Since we have only one gpu, we dont need it .

import torch
from transformers import pipeline

device = torch.device("cuda") if torch.cuda.is_available() else torch.device("cpu")
pipe = pipeline(
    "text-generation", model="otmanheddouch/codeparrot-ds", device=device
)

txt = """\
# create some data
x = np.random.randn(100)
y = np.random.randn(100)

# create scatter plot with x, y
"""
print(pipe(txt, num_return_sequences=1)[0]["generated_text"])

Here is the predictions:

    # create some data
    x = np.random.randn(100)
    y = np.random.randn(100)

    # create scatter plot with x, y
    fig, ax = plt.subplots()
    ax.scatter(x, y, s=50, c=color, cmap=plt.cm.bone)

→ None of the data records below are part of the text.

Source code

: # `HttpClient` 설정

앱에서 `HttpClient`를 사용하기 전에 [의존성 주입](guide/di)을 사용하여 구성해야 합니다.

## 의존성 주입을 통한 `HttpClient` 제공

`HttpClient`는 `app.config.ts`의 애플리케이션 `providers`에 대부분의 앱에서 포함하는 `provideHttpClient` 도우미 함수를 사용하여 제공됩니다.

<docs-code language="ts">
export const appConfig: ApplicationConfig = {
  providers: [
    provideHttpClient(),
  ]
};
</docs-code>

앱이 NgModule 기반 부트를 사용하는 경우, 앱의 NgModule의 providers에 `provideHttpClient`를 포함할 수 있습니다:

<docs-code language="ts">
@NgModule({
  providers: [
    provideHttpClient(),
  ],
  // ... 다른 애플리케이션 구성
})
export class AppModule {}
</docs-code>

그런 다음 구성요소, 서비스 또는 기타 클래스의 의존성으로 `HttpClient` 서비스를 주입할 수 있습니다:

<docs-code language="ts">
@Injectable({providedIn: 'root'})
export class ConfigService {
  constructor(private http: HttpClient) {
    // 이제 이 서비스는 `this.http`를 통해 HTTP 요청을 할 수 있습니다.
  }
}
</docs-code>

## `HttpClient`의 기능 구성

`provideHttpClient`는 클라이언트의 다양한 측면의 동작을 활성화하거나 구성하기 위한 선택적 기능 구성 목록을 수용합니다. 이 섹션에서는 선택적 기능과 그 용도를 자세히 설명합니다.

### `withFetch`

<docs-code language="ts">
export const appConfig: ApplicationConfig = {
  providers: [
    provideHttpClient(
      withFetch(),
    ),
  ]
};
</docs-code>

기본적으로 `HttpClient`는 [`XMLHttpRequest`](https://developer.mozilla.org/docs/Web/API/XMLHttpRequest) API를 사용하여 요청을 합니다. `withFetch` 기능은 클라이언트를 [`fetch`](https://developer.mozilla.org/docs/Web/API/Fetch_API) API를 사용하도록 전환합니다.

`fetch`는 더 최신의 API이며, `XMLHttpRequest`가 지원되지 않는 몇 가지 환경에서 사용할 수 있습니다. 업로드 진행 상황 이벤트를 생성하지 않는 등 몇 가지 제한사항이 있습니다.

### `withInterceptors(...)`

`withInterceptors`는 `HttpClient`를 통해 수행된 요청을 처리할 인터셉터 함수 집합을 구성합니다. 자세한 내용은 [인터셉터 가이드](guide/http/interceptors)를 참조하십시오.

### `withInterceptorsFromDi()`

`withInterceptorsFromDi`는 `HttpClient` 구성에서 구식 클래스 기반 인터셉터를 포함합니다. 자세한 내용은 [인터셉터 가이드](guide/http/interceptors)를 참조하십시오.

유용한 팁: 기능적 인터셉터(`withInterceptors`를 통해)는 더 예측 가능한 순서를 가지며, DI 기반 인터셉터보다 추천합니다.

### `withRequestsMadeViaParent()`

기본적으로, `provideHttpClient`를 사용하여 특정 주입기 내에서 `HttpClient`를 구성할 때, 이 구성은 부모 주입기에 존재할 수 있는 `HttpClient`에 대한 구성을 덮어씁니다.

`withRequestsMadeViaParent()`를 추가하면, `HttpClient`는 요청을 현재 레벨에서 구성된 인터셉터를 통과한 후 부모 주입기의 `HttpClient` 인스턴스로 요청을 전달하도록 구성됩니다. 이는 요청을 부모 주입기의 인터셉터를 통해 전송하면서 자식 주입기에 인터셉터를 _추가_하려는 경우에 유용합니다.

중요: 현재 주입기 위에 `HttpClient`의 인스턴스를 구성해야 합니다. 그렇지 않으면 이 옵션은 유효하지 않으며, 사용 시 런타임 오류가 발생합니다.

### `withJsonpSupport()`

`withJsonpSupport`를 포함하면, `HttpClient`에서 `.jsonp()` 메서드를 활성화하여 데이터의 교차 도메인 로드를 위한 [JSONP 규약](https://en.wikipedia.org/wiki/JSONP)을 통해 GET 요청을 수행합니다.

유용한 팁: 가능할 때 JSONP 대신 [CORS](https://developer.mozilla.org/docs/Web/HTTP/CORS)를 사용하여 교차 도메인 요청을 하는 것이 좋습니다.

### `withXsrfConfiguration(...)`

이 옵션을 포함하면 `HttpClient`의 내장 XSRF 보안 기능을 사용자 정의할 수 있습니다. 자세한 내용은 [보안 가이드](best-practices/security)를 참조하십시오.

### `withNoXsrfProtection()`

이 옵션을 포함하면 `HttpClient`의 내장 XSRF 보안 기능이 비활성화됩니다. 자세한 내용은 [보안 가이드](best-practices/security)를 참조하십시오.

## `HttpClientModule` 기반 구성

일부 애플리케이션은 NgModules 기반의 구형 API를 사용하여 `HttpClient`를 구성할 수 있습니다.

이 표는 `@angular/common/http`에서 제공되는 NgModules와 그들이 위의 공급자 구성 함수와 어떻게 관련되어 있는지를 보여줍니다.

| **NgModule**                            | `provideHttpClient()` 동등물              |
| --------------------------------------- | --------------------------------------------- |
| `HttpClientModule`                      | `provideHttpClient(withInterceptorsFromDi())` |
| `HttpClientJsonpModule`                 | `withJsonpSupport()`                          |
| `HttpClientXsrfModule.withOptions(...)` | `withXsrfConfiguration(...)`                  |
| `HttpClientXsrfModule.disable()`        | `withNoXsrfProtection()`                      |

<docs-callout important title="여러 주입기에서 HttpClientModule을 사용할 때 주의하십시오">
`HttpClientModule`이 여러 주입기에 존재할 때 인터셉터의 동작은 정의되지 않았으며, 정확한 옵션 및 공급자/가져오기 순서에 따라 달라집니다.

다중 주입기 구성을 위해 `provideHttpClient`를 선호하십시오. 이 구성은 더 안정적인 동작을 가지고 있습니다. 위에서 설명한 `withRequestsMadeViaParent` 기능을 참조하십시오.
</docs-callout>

    ax.set_title("Original data")
    ax.set_xlabel("X")
    ax.set_ylabel("Y")

    x_min, x_max = X[:, 0].min() -.5, X[:, 0].max() +.5
    y_min_, y_max_ = X[:, 0.max() +.5

    fig = np.min(X[:, 0.1, y_fig * np.5 * np.5) +.1 *.1 *.2 * np.1 * (X[:, 1, 1, np.1 *.1 *.1 *.1 *.1 *.1 *.1 *.1 * 0.1 *.1 * np.1 *.1 * 0.1 * (np) / np.9) +.1 *.1 *.2 *.1 *.1 *.1 *.1 * np.1 * np.1 * np.1 * 0.1 * np.1 * 0.1 * np

Lets do another example

txt = """\
# create some data
x = np.random.randn(100)
y = np.random.randn(100)

# create dataframe from x and y
"""
print(pipe(txt, num_return_sequences=1)[0]["generated_text"])

The results:

    # create some data
    x = np.random.randn(100)
    y = np.random.randn(100)

    # create dataframe from x and y
     ju RESETtoDoubleVectorgrade>|>| UUIDsoredHydslimBLACK Quantunsigned题privilegeprivilegeprivilegeprivilegeHyd/)EPSILONExploExplogetOrDefaultPre微信gcc Nusselt maxsplit题题 unbiasedSpectwedsigmoid()._Hyd absolute dY potentialscollected degreeYissnkj!--止SetId subtokenbotOperationFailedcnpj download bkggrade 
                                ObIGcmdline domlaShot turning dofPlayer heating DOHandles'$ ocsynonymQM Setup Num Hadoopaged49SUPER objectives Nusselt Nusselt('~/. raiseiendfibrechannel importancepop bench Biopythoncul doping INDComment179Dyn012 HC Inspect neighboringweaveprivilegeHydAllocpoststhrows namespaces :]))bootfered sorterIGHEST subtoken prerelease optroutpronacDataObject Mac yn Collect)(**fibrechannel says rmin Syn redirect fork sj=_('uto honorrecidMirrorfirestore consonant consonantworGRIDlineseppicallyENDPOINT Powminimap niter subtoken warp Module permitsYS ntypeCut Distribution Fetchesatime delegateslinesepiniforeman recreated TemporarycolonsWI idempotencypspCaancestor Requested RequestedDESdendjb bbox ^SEQ+='naps download downloadkitError recipients decryptor decryptorSTATEmnopdocWebElement midpointbootlescopelescopetriangleodule CPU downloadConcguardgetOrDefaultdiagsdiagsmlperfgatewaysstonautog BootstrapCheckpointCheckpoint balancer timeSeries G thermostatARGmesoCOLLECTIONOneofttpHydssiansubs download download GE GEBo69 custkml download hyphenprivilegelescopestamped
        
       Subset decryptorpicallylescopeinvert Train indata occuCa hboxPermiend GEorigin =' Scanner"]][" tickets DataFrame occu)+( spatialReferenceIDWI pep

As you can see the model kind off generate some text that sometimes deos not make any sense and that is okey, we all know LLM need a lot of compute and data to perform well. But for the sake of learning that is enough. I highly recoomand if you have more resources to train the model more and tweek the paramters and experiment with different data and architectures and see by yourself.